GIVEN RECORDS
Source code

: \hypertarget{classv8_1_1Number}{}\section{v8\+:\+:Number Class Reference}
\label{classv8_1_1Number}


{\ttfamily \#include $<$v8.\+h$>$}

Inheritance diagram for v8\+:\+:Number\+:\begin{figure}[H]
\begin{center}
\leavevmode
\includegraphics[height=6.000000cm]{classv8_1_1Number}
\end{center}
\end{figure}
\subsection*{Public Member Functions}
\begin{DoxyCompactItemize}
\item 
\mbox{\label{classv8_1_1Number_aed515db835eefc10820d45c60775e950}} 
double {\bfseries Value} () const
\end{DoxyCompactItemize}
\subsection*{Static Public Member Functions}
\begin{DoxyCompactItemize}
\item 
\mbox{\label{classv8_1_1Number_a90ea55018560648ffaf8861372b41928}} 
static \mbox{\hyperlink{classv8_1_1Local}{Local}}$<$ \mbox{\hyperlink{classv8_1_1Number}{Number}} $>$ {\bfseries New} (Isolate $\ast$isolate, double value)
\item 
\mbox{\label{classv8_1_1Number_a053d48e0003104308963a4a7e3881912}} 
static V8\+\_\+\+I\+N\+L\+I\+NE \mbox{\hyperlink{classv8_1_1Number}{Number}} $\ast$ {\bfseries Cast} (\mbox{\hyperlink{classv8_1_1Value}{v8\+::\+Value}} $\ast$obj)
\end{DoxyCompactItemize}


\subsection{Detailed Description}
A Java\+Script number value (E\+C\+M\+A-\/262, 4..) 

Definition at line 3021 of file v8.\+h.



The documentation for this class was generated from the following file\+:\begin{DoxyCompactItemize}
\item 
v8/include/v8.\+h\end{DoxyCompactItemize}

THE PROBLEM
Tally the lines above that contain the string "double". Respond with the total alone.

TASK OUTPUT
2